On Wed, 2004-06-02 at 11:03, Jay Miller wrote:
Thanks! I just did not know when to run it, but now I should be able to get it working.
did you get the lates version ? The ssh in LANL is broken today so I can't commit my working version to the CVS.
Ollie
-J
-----Original Message----- From: Li-Ta Lo [mailto:ollie@lanl.gov] Sent: Wednesday, June 02, 2004 12:08 PM To: Jay Miller Cc: LinuxBIOS Subject: Re: testbios info?
On Wed, 2004-06-02 at 06:40, Jay Miller wrote:
Can someone post a quick rundown on testbios?
I know that you get the vgabios from the card, and run that through testbios. But how do you get linuxbios to use the results?
Currently it is only used as a userspace program to init VGA cards after Linux is booted. After getting more test case and feedback, I will try to merge it in to LinuxBIOS.
The emulator will be one of the init/configure method of the generic VGA device driver.
Ollie
I'm missing something.
Thanks,
Jay Miller Actuality Systems, Inc. jmiller@acutality-systems.com
Linuxbios mailing list Linuxbios@clustermatic.org http://www.clustermatic.org/mailman/listinfo/linuxbios
* Li-Ta Lo ollie@lanl.gov [040602 19:09]:
On Wed, 2004-06-02 at 11:03, Jay Miller wrote:
did you get the lates version ? The ssh in LANL is broken today so I can't commit my working version to the CVS.
Are you sure it's a LANL problem? I've had problems with the CVS-via-SSH checkout the last few days as I had earlier with anonymous checkout.
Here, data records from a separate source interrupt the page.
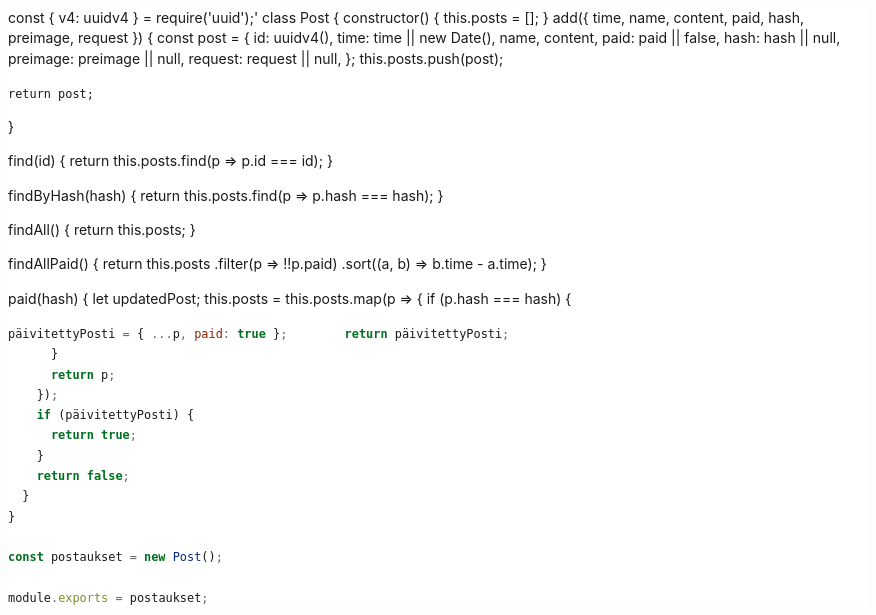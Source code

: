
 ```
```
const { v4: uuidv4 } = require('uuid');'
class Post {
  constructor() {
    this.posts = [];
  }
  add({ time, name, content, paid, hash, preimage, request }) {
    const post = {
      id: uuidv4(),
      time: time || new Date(),
      name,
      content,
      paid: paid || false,
      hash: hash || null,
      preimage: preimage || null,
      request: request || null,
    };
    this.posts.push(post);

    return post;
  }

  find(id) {
    return this.posts.find(p => p.id === id);
  }

  findByHash(hash) {
    return this.posts.find(p => p.hash === hash);
  }

  findAll() {
    return this.posts;
  }

  findAllPaid() {
    return this.posts
      .filter(p => !!p.paid)
      .sort((a, b) => b.time - a.time);
  }

  paid(hash) {
    let updatedPost;
    this.posts = this.posts.map(p => {
      if (p.hash === hash) {
```javascript
päivitettyPosti = { ...p, paid: true };        return päivitettyPosti;
      }
      return p;
    });
    if (päivitettyPosti) {
      return true;
    }
    return false;
  }
}

const postaukset = new Post();

module.exports = postaukset;
```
Only every one in ten attempts gets through, but I did not give up..
Stefan
On Wed, 2004-06-02 at 12:05, Stefan Reinauer wrote:
- Li-Ta Lo ollie@lanl.gov [040602 19:09]:
On Wed, 2004-06-02 at 11:03, Jay Miller wrote:
did you get the lates version ? The ssh in LANL is broken today so I can't commit my working version to the CVS.
Are you sure it's a LANL problem? I've had problems with the CVS-via-SSH checkout the last few days as I had earlier with anonymous checkout. Only every one in ten attempts gets through, but I did not give up..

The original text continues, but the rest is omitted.